The ovarian artery is a long paired vessel that usually stems from the anterolateral aspect of the abdominal aorta. It courses through much of the abdomen and pelvis, ending in the suspensory ligament of ovary.
The male equivalent of the ovarian artery is the testicular artery. Together, these two arteries are referred to as the gonadal arteries.

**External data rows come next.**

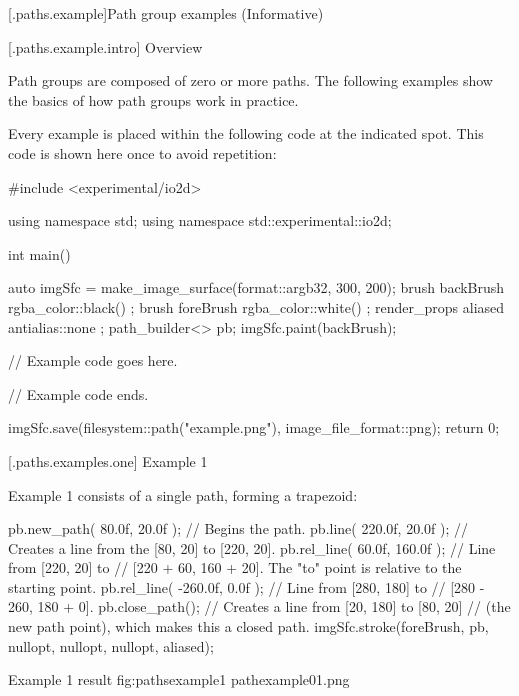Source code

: 

 [\iotwod.paths.example]{Path group examples (Informative)}

 [\iotwod.paths.example.intro] {Overview}

\pnum
Path groups are composed of zero or more paths. The following examples show the basics of how path groups work in practice.

\pnum
Every example is placed within the following code at the indicated spot. This code is shown here once to avoid repetition:

\begin{codeblock}
#include <experimental/io2d>

using namespace std;
using namespace std::experimental::io2d;

int main() {
  auto imgSfc = make_image_surface(format::argb32, 300, 200);
  brush backBrush{ rgba_color::black() };
  brush foreBrush{ rgba_color::white() };
  render_props aliased{ antialias::none };
  path_builder<> pb{};
  imgSfc.paint(backBrush);
  
  // Example code goes here.

  // Example code ends.
  
  imgSfc.save(filesystem::path("example.png"), image_file_format::png);
  return 0;
}
\end{codeblock}

 [\iotwod.paths.examples.one] {Example 1}

\pnum
Example 1 consists of a single path, forming a trapezoid:

\begin{codeblock}
  pb.new_path({ 80.0f, 20.0f }); // Begins the path.
  pb.line({ 220.0f, 20.0f }); // Creates a line from the [80, 20] to [220, 20].
  pb.rel_line({ 60.0f, 160.0f }); // Line from [220, 20] to
    // [220 + 60, 160 + 20]. The "to" point is relative to the starting point.
  pb.rel_line({ -260.0f, 0.0f }); // Line from [280, 180] to 
    // [280 - 260, 180 + 0].
  pb.close_path(); // Creates a line from [20, 180] to [80, 20] 
    // (the new path point), which makes this a closed path.
  imgSfc.stroke(foreBrush, pb, nullopt, nullopt, nullopt, aliased);
\end{codeblock}

\begin{importgraphiciotwod}
{Example 1 result}
{fig:pathsexample1}
{pathexample01.png}
\end{importgraphiciotwod}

The ovarian artery provides blood supply for the ovary, ureter, and the uterine tube.
This article will discuss the anatomy and function of the ovarian artery.
|Tubal branches, ovarian branches, ureteric branches
|Abdominal and/or pelvic ureter, ampullary end of uterine tube, ovary
The ovarian arteries arise from the anterolateral aspects of the abdominal aorta, inferior to the origin of the renal arteries and superior to the inferior mesenteric artery, around the level of vertebra L2/L3. They run inferolaterally in the retroperitoneum; the right artery crosses anterior to the inferior vena cava, while the left one lies posterior to the inferior mesenteric artery.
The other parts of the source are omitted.